• _ACTION ITEM_
Please copy each line of the records below that includes the word "symboles".

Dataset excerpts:
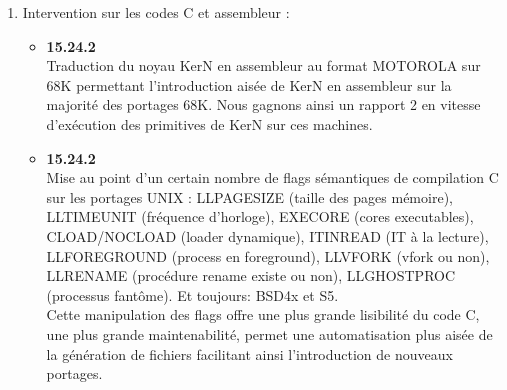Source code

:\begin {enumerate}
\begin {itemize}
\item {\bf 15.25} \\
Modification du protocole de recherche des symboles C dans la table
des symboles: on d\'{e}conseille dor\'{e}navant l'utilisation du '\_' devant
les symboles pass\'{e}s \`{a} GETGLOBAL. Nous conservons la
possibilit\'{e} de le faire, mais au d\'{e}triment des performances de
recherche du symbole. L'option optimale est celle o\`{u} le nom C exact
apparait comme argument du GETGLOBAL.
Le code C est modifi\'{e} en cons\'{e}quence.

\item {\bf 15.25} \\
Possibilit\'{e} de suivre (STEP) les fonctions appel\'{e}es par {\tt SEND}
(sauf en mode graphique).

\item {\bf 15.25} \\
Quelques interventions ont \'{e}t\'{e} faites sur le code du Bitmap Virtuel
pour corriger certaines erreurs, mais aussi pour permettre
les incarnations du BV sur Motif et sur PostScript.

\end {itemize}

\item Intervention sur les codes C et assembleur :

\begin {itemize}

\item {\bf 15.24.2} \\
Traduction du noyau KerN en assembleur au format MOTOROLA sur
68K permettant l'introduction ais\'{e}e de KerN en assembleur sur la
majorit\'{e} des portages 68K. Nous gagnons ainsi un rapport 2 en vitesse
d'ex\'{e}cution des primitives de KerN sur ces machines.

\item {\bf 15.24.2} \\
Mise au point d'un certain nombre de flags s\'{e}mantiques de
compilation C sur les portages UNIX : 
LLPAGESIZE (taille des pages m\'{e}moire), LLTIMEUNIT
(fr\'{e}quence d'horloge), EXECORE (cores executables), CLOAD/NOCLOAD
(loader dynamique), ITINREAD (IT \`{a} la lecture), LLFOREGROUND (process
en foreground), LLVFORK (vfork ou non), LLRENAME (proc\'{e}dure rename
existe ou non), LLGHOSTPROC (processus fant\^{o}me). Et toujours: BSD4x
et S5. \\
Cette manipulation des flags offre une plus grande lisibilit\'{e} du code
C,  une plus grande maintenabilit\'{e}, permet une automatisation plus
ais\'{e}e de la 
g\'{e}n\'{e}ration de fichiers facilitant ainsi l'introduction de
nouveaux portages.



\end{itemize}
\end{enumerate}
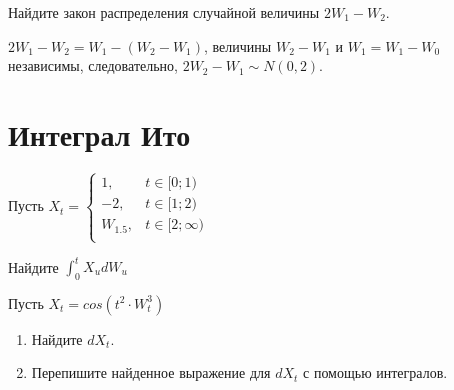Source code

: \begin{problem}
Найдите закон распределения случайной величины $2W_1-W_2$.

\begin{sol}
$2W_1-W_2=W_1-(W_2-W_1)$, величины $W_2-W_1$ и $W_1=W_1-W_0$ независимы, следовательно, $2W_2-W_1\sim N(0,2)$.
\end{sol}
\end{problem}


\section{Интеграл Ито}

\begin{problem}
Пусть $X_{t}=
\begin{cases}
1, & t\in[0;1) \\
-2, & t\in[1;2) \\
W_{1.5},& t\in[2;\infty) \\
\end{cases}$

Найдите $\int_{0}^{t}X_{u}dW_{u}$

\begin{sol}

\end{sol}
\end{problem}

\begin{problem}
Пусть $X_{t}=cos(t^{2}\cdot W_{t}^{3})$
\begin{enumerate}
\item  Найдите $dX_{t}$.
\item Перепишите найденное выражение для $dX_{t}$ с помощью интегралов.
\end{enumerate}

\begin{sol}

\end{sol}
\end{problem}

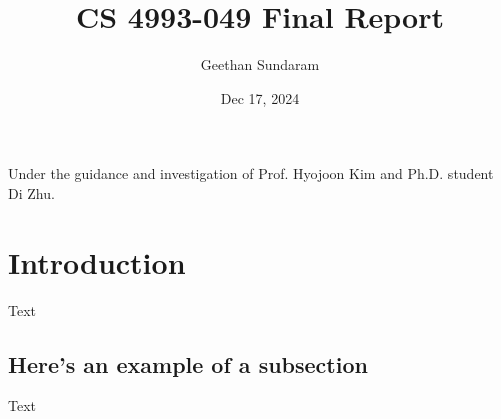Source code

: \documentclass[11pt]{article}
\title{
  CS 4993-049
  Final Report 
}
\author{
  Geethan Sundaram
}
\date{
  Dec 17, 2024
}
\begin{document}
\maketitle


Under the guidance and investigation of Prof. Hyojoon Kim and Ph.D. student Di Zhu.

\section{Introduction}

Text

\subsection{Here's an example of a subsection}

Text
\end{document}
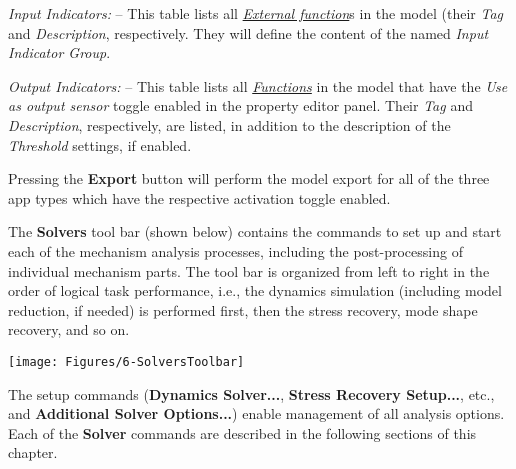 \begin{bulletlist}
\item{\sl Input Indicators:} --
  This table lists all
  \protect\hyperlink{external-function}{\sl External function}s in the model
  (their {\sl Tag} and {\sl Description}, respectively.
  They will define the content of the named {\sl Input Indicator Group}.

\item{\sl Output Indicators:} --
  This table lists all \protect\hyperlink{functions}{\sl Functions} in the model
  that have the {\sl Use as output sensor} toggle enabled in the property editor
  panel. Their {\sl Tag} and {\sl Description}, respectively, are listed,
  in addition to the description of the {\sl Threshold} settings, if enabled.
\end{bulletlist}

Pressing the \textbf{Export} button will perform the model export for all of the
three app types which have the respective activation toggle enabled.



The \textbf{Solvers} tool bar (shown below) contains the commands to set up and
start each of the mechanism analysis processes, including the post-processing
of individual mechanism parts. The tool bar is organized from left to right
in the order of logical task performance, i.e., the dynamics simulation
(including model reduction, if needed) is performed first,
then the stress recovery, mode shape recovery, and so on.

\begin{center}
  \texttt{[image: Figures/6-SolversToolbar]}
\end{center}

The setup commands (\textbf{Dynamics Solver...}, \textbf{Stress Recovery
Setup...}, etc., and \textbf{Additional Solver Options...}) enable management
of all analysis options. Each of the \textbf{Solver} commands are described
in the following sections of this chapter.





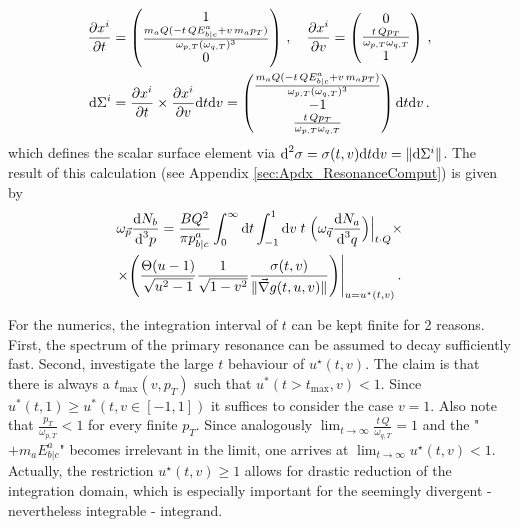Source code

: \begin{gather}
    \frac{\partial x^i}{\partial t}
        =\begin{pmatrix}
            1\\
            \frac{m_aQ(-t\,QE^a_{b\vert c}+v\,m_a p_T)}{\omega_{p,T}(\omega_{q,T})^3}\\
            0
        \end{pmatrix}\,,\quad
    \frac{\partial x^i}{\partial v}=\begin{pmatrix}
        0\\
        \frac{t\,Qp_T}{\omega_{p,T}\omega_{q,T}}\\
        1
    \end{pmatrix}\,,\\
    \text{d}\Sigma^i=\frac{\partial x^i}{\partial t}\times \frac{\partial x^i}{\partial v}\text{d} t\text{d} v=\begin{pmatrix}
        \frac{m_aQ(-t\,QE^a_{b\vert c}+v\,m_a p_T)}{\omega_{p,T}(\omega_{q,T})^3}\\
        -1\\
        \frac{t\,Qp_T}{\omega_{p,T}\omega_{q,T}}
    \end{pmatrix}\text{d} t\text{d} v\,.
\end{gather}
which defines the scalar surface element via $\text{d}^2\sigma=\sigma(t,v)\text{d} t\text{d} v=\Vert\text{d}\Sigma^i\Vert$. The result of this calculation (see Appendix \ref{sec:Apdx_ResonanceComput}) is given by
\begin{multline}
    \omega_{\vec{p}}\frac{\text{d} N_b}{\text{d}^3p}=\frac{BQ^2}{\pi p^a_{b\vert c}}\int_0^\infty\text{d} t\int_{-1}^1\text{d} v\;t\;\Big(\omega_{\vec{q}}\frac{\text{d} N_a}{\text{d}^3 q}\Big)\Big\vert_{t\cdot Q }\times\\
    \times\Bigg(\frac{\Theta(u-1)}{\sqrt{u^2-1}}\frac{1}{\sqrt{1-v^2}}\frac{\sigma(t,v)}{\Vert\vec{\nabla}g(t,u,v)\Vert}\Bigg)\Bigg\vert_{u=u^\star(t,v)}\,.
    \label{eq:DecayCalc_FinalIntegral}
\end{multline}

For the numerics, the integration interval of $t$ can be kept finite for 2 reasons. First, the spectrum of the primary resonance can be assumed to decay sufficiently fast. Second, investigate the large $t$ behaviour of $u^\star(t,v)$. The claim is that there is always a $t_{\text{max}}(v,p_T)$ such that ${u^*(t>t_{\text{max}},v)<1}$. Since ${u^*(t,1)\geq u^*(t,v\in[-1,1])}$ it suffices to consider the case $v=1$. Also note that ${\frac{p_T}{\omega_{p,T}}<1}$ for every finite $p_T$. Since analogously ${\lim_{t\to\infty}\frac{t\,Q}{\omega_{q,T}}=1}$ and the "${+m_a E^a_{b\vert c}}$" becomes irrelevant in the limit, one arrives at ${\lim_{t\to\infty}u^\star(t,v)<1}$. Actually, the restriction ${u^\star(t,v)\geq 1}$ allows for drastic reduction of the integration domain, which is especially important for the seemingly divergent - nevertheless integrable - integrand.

==

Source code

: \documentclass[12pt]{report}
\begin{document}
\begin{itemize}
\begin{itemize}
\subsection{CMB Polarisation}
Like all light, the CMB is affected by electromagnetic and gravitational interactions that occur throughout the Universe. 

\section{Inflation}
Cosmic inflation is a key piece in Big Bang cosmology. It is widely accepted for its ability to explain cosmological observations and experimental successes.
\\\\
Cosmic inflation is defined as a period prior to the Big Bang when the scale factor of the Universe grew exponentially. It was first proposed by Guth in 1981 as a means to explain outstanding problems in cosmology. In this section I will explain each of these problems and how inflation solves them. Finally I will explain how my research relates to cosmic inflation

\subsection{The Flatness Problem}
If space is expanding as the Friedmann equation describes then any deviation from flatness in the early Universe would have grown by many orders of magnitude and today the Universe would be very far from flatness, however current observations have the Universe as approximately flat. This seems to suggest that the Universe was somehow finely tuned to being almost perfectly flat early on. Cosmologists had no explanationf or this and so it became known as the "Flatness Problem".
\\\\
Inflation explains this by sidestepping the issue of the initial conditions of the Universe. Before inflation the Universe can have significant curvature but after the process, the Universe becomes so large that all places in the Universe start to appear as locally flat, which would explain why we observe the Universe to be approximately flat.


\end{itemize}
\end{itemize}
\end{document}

• _ANSWER TO THIS TASK_
Modification du protocole de recherche des symboles C dans la table
des symboles: on d\'{e}conseille dor\'{e}navant l'utilisation du '\_' devant
les symboles pass\'{e}s \`{a} GETGLOBAL. Nous conservons la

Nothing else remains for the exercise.